BEGIN Entries provided

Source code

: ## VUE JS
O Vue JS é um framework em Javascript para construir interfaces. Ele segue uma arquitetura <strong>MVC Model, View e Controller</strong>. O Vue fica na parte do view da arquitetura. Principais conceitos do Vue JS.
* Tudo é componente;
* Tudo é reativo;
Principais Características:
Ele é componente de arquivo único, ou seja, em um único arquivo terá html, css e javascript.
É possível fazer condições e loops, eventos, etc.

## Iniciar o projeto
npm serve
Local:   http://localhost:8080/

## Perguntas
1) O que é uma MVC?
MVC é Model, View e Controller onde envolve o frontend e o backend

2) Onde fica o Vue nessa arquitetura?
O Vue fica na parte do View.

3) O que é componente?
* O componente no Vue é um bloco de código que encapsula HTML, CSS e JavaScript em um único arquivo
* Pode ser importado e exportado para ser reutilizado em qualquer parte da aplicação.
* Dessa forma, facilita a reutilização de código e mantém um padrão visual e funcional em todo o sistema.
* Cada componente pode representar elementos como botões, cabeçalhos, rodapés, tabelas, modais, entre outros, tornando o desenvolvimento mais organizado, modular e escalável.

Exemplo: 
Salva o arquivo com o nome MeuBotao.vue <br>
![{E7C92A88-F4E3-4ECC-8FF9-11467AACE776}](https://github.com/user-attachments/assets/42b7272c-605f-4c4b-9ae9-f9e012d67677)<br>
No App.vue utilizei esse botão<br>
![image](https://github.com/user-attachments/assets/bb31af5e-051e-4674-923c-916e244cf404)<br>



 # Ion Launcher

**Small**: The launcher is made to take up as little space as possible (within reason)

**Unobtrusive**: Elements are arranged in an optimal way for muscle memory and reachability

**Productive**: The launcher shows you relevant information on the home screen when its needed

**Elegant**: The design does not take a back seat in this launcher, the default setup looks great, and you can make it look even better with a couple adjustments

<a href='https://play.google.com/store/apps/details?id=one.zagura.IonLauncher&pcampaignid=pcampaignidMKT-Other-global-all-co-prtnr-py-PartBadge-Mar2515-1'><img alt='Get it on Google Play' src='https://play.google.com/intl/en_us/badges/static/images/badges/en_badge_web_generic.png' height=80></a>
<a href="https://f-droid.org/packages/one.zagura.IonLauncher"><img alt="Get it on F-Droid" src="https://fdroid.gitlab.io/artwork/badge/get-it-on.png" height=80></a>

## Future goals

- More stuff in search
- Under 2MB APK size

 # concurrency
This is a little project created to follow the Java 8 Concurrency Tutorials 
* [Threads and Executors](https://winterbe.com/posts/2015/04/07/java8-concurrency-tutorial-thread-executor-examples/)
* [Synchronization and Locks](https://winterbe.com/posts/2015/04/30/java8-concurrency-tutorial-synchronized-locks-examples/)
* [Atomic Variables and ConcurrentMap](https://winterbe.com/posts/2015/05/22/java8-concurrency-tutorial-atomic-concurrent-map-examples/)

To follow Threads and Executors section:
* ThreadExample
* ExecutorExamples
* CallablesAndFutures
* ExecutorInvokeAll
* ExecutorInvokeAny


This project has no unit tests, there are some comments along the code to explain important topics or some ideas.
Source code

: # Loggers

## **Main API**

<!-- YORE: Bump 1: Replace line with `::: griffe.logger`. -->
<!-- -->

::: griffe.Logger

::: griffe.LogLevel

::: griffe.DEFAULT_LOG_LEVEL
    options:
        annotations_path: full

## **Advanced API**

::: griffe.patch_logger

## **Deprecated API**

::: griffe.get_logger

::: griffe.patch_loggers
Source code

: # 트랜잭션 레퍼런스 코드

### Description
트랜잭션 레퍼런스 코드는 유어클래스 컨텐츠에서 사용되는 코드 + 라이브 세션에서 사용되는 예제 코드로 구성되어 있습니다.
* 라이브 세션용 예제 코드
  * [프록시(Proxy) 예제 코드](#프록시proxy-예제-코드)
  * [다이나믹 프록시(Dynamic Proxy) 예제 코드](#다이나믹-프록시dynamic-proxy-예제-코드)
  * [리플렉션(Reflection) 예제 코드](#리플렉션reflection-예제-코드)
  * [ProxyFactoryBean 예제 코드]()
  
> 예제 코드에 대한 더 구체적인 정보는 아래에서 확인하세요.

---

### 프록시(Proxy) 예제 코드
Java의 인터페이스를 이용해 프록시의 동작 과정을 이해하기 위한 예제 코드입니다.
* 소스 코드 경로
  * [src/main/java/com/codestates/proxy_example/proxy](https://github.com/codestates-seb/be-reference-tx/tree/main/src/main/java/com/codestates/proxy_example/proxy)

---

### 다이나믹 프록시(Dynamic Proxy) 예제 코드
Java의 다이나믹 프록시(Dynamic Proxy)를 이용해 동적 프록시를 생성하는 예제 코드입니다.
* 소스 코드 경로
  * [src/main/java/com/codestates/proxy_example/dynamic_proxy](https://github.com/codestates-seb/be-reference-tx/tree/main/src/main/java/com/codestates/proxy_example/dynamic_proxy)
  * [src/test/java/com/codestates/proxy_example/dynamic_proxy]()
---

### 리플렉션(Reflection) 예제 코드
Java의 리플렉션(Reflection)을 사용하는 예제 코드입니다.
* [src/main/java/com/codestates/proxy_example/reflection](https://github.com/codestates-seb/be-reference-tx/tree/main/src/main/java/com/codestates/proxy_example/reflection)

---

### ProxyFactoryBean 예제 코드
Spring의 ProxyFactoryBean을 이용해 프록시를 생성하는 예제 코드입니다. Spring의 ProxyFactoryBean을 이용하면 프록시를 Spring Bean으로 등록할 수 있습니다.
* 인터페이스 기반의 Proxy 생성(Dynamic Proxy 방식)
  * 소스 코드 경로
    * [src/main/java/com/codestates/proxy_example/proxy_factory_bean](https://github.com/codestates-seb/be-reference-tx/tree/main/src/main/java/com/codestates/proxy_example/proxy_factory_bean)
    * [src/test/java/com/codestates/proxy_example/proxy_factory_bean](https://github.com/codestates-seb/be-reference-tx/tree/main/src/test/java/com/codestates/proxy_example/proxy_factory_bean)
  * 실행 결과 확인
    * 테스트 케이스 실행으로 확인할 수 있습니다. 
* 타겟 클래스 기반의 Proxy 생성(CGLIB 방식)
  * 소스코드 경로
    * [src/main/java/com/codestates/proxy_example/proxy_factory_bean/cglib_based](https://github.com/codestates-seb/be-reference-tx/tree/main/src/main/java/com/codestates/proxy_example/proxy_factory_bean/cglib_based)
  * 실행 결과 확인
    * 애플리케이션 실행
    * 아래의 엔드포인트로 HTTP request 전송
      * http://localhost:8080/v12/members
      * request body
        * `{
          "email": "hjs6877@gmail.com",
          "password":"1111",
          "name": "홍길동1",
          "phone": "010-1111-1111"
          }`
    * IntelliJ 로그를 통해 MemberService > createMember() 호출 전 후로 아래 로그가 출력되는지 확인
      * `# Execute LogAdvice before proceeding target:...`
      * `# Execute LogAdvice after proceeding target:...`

END Entries provided

## Problem to work on
Output every record above, exactly as written.

## Result of this exercise
Source code

: ## VUE JS
O Vue JS é um framework em Javascript para construir interfaces. Ele segue uma arquitetura <strong>MVC Model, View e Controller</strong>. O Vue fica na parte do view da arquitetura. Principais conceitos do Vue JS.
* Tudo é componente;
* Tudo é reativo;
Principais Características:
Ele é componente de arquivo único, ou seja, em um único arquivo terá html, css e javascript.
É possível fazer condições e loops, eventos, etc.

## Iniciar o projeto
npm serve
Local:   http://localhost:8080/

## Perguntas
1) O que é uma MVC?
MVC é Model, View e Controller onde envolve o frontend e o backend

2) Onde fica o Vue nessa arquitetura?
O Vue fica na parte do View.

3) O que é componente?
* O componente no Vue é um bloco de código que encapsula HTML, CSS e JavaScript em um único arquivo
* Pode ser importado e exportado para ser reutilizado em qualquer parte da aplicação.
* Dessa forma, facilita a reutilização de código e mantém um padrão visual e funcional em todo o sistema.
* Cada componente pode representar elementos como botões, cabeçalhos, rodapés, tabelas, modais, entre outros, tornando o desenvolvimento mais organizado, modular e escalável.

Exemplo: 
Salva o arquivo com o nome MeuBotao.vue <br>
![{E7C92A88-F4E3-4ECC-8FF9-11467AACE776}](https://github.com/user-attachments/assets/42b7272c-605f-4c4b-9ae9-f9e012d67677)<br>
No App.vue utilizei esse botão<br>
![image](https://github.com/user-attachments/assets/bb31af5e-051e-4674-923c-916e244cf404)<br>



 # Ion Launcher

**Small**: The launcher is made to take up as little space as possible (within reason)

**Unobtrusive**: Elements are arranged in an optimal way for muscle memory and reachability

**Productive**: The launcher shows you relevant information on the home screen when its needed

**Elegant**: The design does not take a back seat in this launcher, the default setup looks great, and you can make it look even better with a couple adjustments

<a href='https://play.google.com/store/apps/details?id=one.zagura.IonLauncher&pcampaignid=pcampaignidMKT-Other-global-all-co-prtnr-py-PartBadge-Mar2515-1'><img alt='Get it on Google Play' src='https://play.google.com/intl/en_us/badges/static/images/badges/en_badge_web_generic.png' height=80></a>
<a href="https://f-droid.org/packages/one.zagura.IonLauncher"><img alt="Get it on F-Droid" src="https://fdroid.gitlab.io/artwork/badge/get-it-on.png" height=80></a>

## Future goals

- More stuff in search
- Under 2MB APK size

 # concurrency
This is a little project created to follow the Java 8 Concurrency Tutorials 
* [Threads and Executors](https://winterbe.com/posts/2015/04/07/java8-concurrency-tutorial-thread-executor-examples/)
* [Synchronization and Locks](https://winterbe.com/posts/2015/04/30/java8-concurrency-tutorial-synchronized-locks-examples/)
* [Atomic Variables and ConcurrentMap](https://winterbe.com/posts/2015/05/22/java8-concurrency-tutorial-atomic-concurrent-map-examples/)

To follow Threads and Executors section:
* ThreadExample
* ExecutorExamples
* CallablesAndFutures
* ExecutorInvokeAll
* ExecutorInvokeAny


This project has no unit tests, there are some comments along the code to explain important topics or some ideas.
Source code

: # Loggers

## **Main API**

<!-- YORE: Bump 1: Replace line with `::: griffe.logger`. -->
<!-- -->

::: griffe.Logger

::: griffe.LogLevel

::: griffe.DEFAULT_LOG_LEVEL
    options:
        annotations_path: full

## **Advanced API**

::: griffe.patch_logger

## **Deprecated API**

::: griffe.get_logger

::: griffe.patch_loggers
Source code

: # 트랜잭션 레퍼런스 코드

### Description
트랜잭션 레퍼런스 코드는 유어클래스 컨텐츠에서 사용되는 코드 + 라이브 세션에서 사용되는 예제 코드로 구성되어 있습니다.
* 라이브 세션용 예제 코드
  * [프록시(Proxy) 예제 코드](#프록시proxy-예제-코드)
  * [다이나믹 프록시(Dynamic Proxy) 예제 코드](#다이나믹-프록시dynamic-proxy-예제-코드)
  * [리플렉션(Reflection) 예제 코드](#리플렉션reflection-예제-코드)
  * [ProxyFactoryBean 예제 코드]()
  
> 예제 코드에 대한 더 구체적인 정보는 아래에서 확인하세요.

---

### 프록시(Proxy) 예제 코드
Java의 인터페이스를 이용해 프록시의 동작 과정을 이해하기 위한 예제 코드입니다.
* 소스 코드 경로
  * [src/main/java/com/codestates/proxy_example/proxy](https://github.com/codestates-seb/be-reference-tx/tree/main/src/main/java/com/codestates/proxy_example/proxy)

---

### 다이나믹 프록시(Dynamic Proxy) 예제 코드
Java의 다이나믹 프록시(Dynamic Proxy)를 이용해 동적 프록시를 생성하는 예제 코드입니다.
* 소스 코드 경로
  * [src/main/java/com/codestates/proxy_example/dynamic_proxy](https://github.com/codestates-seb/be-reference-tx/tree/main/src/main/java/com/codestates/proxy_example/dynamic_proxy)
  * [src/test/java/com/codestates/proxy_example/dynamic_proxy]()
---

### 리플렉션(Reflection) 예제 코드
Java의 리플렉션(Reflection)을 사용하는 예제 코드입니다.
* [src/main/java/com/codestates/proxy_example/reflection](https://github.com/codestates-seb/be-reference-tx/tree/main/src/main/java/com/codestates/proxy_example/reflection)

---

### ProxyFactoryBean 예제 코드
Spring의 ProxyFactoryBean을 이용해 프록시를 생성하는 예제 코드입니다. Spring의 ProxyFactoryBean을 이용하면 프록시를 Spring Bean으로 등록할 수 있습니다.
* 인터페이스 기반의 Proxy 생성(Dynamic Proxy 방식)
  * 소스 코드 경로
    * [src/main/java/com/codestates/proxy_example/proxy_factory_bean](https://github.com/codestates-seb/be-reference-tx/tree/main/src/main/java/com/codestates/proxy_example/proxy_factory_bean)
    * [src/test/java/com/codestates/proxy_example/proxy_factory_bean](https://github.com/codestates-seb/be-reference-tx/tree/main/src/test/java/com/codestates/proxy_example/proxy_factory_bean)
  * 실행 결과 확인
    * 테스트 케이스 실행으로 확인할 수 있습니다. 
* 타겟 클래스 기반의 Proxy 생성(CGLIB 방식)
  * 소스코드 경로
    * [src/main/java/com/codestates/proxy_example/proxy_factory_bean/cglib_based](https://github.com/codestates-seb/be-reference-tx/tree/main/src/main/java/com/codestates/proxy_example/proxy_factory_bean/cglib_based)
  * 실행 결과 확인
    * 애플리케이션 실행
    * 아래의 엔드포인트로 HTTP request 전송
      * http://localhost:8080/v12/members
      * request body
        * `{
          "email": "hjs6877@gmail.com",
          "password":"1111",
          "name": "홍길동1",
          "phone": "010-1111-1111"
          }`
    * IntelliJ 로그를 통해 MemberService > createMember() 호출 전 후로 아래 로그가 출력되는지 확인
      * `# Execute LogAdvice before proceeding target:...`
      * `# Execute LogAdvice after proceeding target:...`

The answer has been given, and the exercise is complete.